Zum neuen Blickwinkel zählt sicher die Durchsicht der ausländischen Medien in der Zeit der Blockade. In den USA, so betonte Florian Pauls vom AlliiertenMuseum, wurde „die Luftbrücke insgesamt von positiver Berichterstattung begleitet“: Mehr als 1.500 Reportagen, Meldungen und Berichte wurden in der New York Times, der Washington Post und anderen Zeitungen zu der Arbeit der Soldaten, den Flügen und zur Krise in Berlin veröffentlicht.
Die französische Presse reagierte ganz anders. Es habe sehr lange gedauert, bis die Medien in Paris „ins westliche Lager einschwenkten“, erläuterte Philippe Jian, wissenschaftlicher Mitarbeiter am Pariser Zentrum für Sozialgeschichte. Abgesehen von Le Parisien kommentierten die Zeitungen das Geschehen in Berlin sehr kritisch. Die kommunistische L’Humanité sah sowohl Berlin als auch Deutschland noch als den alten Feind und die Luftversorgung als Affront gegen die Sowjetunion. Selbst Le Figaro und Le Monde, betonte Jian, warnten anfangs davor, dass die Luftbrücke nur einem deutschen Revanchismus Vorschub leiste.
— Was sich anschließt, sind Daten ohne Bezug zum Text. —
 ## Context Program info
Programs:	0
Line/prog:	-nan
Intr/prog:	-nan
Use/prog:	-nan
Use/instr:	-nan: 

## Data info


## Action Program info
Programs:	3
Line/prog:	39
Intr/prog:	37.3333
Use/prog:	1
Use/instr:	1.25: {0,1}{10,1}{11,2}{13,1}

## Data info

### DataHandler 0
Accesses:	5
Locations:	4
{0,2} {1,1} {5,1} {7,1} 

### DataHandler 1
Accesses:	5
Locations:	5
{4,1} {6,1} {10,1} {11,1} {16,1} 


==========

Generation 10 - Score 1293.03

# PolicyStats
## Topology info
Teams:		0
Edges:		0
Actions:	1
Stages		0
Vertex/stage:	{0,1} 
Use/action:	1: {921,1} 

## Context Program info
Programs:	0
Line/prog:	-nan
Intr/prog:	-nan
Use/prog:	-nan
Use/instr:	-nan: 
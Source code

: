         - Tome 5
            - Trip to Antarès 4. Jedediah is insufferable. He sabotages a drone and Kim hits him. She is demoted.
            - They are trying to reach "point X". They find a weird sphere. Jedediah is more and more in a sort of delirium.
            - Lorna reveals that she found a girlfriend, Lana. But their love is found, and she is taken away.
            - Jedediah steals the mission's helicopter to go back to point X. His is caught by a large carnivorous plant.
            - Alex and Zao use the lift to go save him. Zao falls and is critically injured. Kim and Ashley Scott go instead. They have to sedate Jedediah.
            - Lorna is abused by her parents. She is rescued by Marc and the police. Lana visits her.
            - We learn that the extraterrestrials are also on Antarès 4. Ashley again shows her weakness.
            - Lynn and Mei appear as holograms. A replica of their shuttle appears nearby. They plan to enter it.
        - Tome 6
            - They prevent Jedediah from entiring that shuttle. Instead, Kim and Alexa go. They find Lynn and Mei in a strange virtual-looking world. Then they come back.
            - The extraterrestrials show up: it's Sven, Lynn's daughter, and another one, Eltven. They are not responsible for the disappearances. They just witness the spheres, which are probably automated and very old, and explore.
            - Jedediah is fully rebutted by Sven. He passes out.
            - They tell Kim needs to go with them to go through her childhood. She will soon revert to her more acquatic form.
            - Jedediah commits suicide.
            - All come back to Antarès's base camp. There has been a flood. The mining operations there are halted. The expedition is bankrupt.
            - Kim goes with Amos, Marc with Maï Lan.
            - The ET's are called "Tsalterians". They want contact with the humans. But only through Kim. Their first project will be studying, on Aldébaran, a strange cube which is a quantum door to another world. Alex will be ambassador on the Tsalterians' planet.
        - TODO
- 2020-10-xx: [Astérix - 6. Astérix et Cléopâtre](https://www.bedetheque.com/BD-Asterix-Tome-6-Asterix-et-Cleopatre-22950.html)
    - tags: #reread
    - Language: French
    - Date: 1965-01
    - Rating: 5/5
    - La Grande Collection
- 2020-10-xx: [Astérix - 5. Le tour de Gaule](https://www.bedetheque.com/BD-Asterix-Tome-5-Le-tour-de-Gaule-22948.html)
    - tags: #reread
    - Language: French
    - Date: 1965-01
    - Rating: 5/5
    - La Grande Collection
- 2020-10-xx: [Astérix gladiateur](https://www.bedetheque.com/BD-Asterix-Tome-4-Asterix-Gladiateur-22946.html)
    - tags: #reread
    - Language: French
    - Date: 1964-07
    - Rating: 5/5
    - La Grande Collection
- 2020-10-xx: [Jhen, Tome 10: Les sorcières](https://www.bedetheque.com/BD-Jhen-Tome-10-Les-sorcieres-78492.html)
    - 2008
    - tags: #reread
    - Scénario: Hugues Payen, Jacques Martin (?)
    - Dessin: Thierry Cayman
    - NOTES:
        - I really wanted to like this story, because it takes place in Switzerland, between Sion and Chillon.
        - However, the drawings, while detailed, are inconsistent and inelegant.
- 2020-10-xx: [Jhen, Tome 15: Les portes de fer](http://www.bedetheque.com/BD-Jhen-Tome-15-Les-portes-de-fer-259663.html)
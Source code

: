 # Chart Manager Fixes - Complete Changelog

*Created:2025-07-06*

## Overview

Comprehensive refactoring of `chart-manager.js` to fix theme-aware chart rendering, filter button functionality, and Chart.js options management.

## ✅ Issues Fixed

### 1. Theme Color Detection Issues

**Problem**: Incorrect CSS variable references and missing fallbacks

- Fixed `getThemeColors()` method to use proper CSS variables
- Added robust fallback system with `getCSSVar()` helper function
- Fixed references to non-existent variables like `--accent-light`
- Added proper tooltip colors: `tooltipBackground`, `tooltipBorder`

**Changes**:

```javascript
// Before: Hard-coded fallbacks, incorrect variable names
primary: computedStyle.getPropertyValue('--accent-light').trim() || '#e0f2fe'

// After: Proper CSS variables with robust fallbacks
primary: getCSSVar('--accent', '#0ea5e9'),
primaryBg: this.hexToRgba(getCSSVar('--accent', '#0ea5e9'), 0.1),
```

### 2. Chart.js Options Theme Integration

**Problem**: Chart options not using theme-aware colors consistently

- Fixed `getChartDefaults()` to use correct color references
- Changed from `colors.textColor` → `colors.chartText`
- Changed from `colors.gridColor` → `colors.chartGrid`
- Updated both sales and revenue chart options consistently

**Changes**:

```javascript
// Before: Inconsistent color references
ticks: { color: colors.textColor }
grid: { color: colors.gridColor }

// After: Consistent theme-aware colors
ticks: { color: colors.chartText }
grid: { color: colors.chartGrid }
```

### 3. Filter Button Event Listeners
Asynchron zur Heldengeschichte der Luftbrücke als Erinnerungsort des Kalten Krieges zeichneten schließlich Gerhard Sälter und Matthias Heisig ihre neuen Leitbilder vom Luftbrückengedenken auf. Sälter regte an, die Geschichte der russischen Blockade, den Beginn des Ostberliner Grenzregimes und den Alltag von damals stärker ins Visier und in Beziehung zur Luftbrücke zu nehmen.
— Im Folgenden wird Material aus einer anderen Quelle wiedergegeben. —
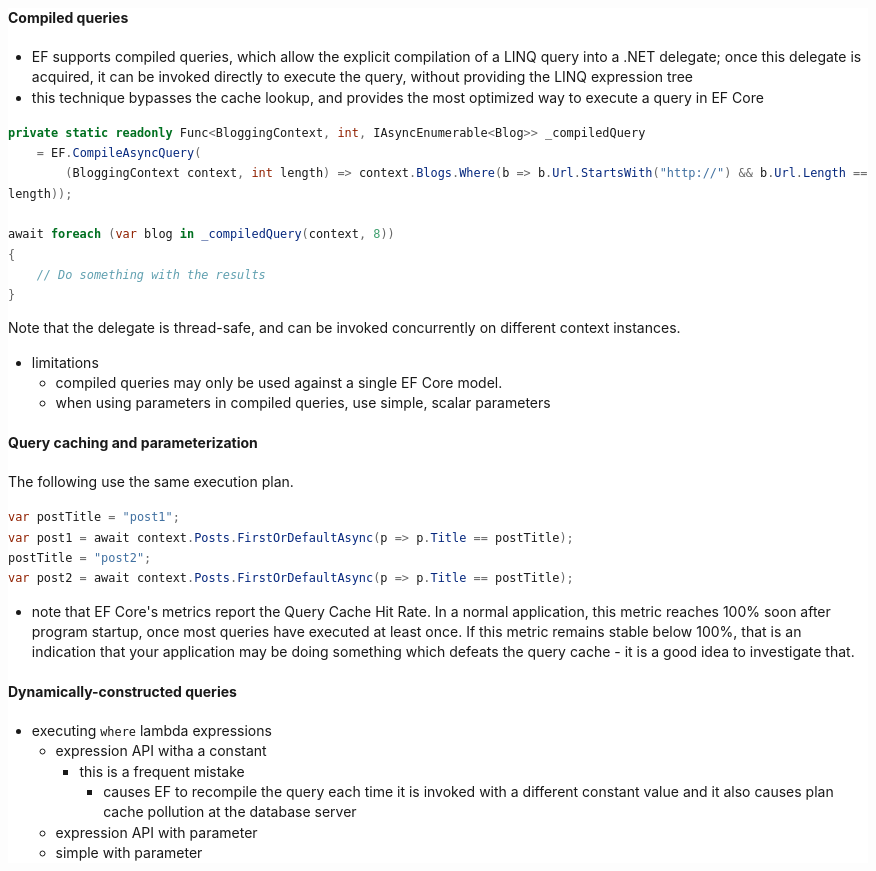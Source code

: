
 ```cs
```

#### Compiled queries

- EF supports compiled queries, which allow the explicit compilation of a LINQ
  query into a .NET delegate; once this delegate is acquired, it can be invoked
  directly to execute the query, without providing the LINQ expression tree
- this technique bypasses the cache lookup, and provides the most optimized way
  to execute a query in EF Core

```cs
private static readonly Func<BloggingContext, int, IAsyncEnumerable<Blog>> _compiledQuery
    = EF.CompileAsyncQuery(
        (BloggingContext context, int length) => context.Blogs.Where(b => b.Url.StartsWith("http://") && b.Url.Length == length));

await foreach (var blog in _compiledQuery(context, 8))
{
    // Do something with the results
}
```

Note that the delegate is thread-safe, and can be invoked concurrently on
different context instances.

- limitations
  * compiled queries may only be used against a single EF Core model.
  * when using parameters in compiled queries, use simple, scalar parameters

#### Query caching and parameterization

The following use the same execution plan.

```cs
var postTitle = "post1";
var post1 = await context.Posts.FirstOrDefaultAsync(p => p.Title == postTitle);
postTitle = "post2";
var post2 = await context.Posts.FirstOrDefaultAsync(p => p.Title == postTitle);
```

- note that EF Core's metrics report the Query Cache Hit Rate. In a normal
  application, this metric reaches 100% soon after program startup, once most
  queries have executed at least once. If this metric remains stable below 100%,
  that is an indication that your application may be doing something which
  defeats the query cache - it is a good idea to investigate that.

#### Dynamically-constructed queries

- executing `where` lambda expressions
  * expression API witha a constant
    + this is a frequent mistake
      + causes EF to recompile the query each time it is invoked with
        a different constant value and it also causes plan cache pollution at
        the database server
  * expression API with parameter
  * simple with parameter
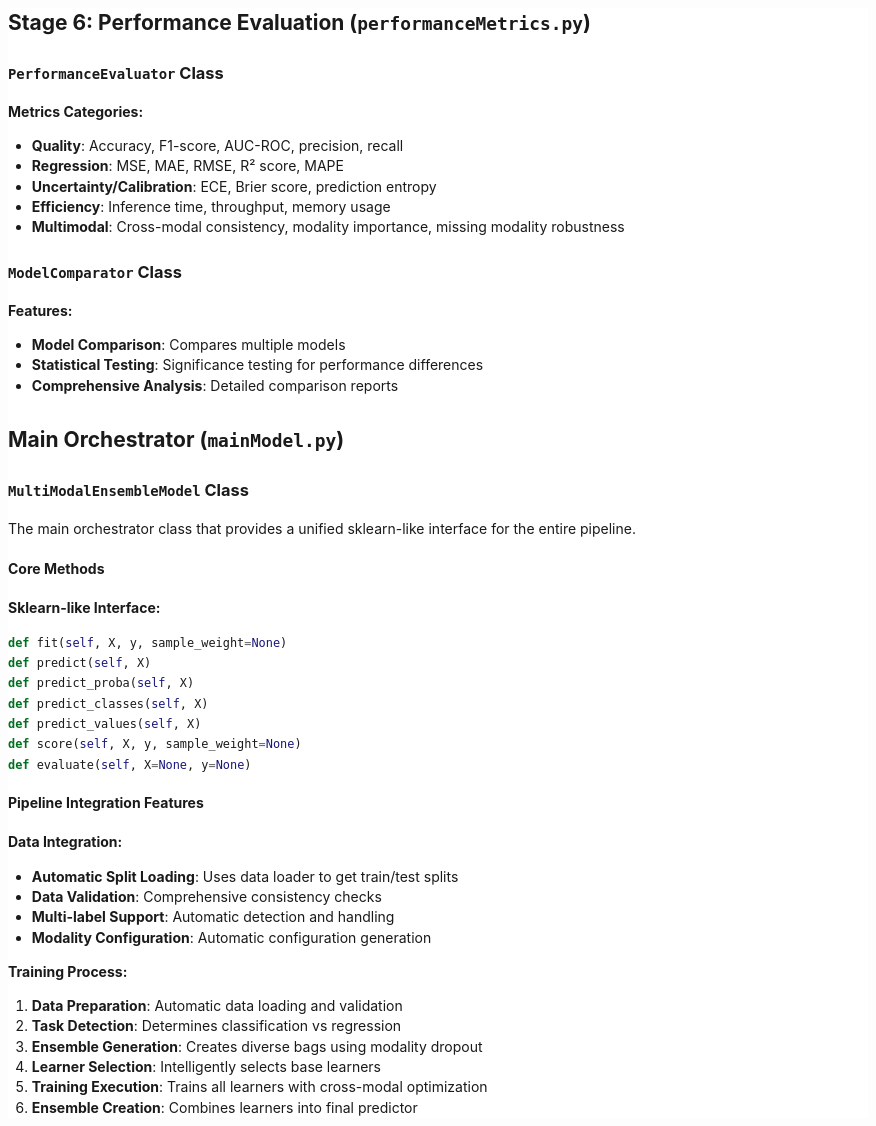 ## Stage 6: Performance Evaluation (`performanceMetrics.py`)

### `PerformanceEvaluator` Class

**Metrics Categories:**
- **Quality**: Accuracy, F1-score, AUC-ROC, precision, recall
- **Regression**: MSE, MAE, RMSE, R² score, MAPE
- **Uncertainty/Calibration**: ECE, Brier score, prediction entropy
- **Efficiency**: Inference time, throughput, memory usage
- **Multimodal**: Cross-modal consistency, modality importance, missing modality robustness

### `ModelComparator` Class

**Features:**
- **Model Comparison**: Compares multiple models
- **Statistical Testing**: Significance testing for performance differences
- **Comprehensive Analysis**: Detailed comparison reports

## Main Orchestrator (`mainModel.py`)

### `MultiModalEnsembleModel` Class

The main orchestrator class that provides a unified sklearn-like interface for the entire pipeline.

#### Core Methods

**Sklearn-like Interface:**
```python
def fit(self, X, y, sample_weight=None)
def predict(self, X)
def predict_proba(self, X)
def predict_classes(self, X)
def predict_values(self, X)
def score(self, X, y, sample_weight=None)
def evaluate(self, X=None, y=None)
```

#### Pipeline Integration Features

**Data Integration:**
- **Automatic Split Loading**: Uses data loader to get train/test splits
- **Data Validation**: Comprehensive consistency checks
- **Multi-label Support**: Automatic detection and handling
- **Modality Configuration**: Automatic configuration generation

**Training Process:**
1. **Data Preparation**: Automatic data loading and validation
2. **Task Detection**: Determines classification vs regression
3. **Ensemble Generation**: Creates diverse bags using modality dropout
4. **Learner Selection**: Intelligently selects base learners
5. **Training Execution**: Trains all learners with cross-modal optimization
6. **Ensemble Creation**: Combines learners into final predictor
Der Berliner Historiker Heisig erzählte die „linke Geschichte“ der Luftbrücke. Ab 1950 strömten erst zum „Tag der Streitkräfte“, später zum „Tag der offenen Tür“ jährlich Hunderttausende Berliner auf das Tempelhofer Flugfeld, um die deutsch-amerikanische Freundschaft mit Eiscreme, Bier und Hamburger unter dem neuesten Fluggerät zu feiern. Den „Paradetag des Westens“ zur Erinnerung an die Luftbrücke, erläuterte Heisig, nahmen 1967 Studenten, darunter Gudrun Ensslin, auseinander, als sie dort gegen den Vietnamkrieg – mit „Amis raus“ – demonstrierten. 1972 und 1984 protestierten erneut viele Friedensaktivisten und Kreuzberger Alternative in Tempelhof gegen die Supermächte USA und UdSSR.
Die beiden letzten Aspekte sind Beispiele „für einen gegenteiligen Erzählstrang, was die Bedeutung einer Kaltekriegsgeschichtsschreibung von unten unterstreicht“, wie Ulrich Pfeil, Dozent an der Universität Metz, bilanzierte. Es ist die Zeit, so resümierten die Tagungsteilnehmer, in der der Glanz der Luftbrücke allmählich zu verblassen begann – ohne ganz zu erlöschen.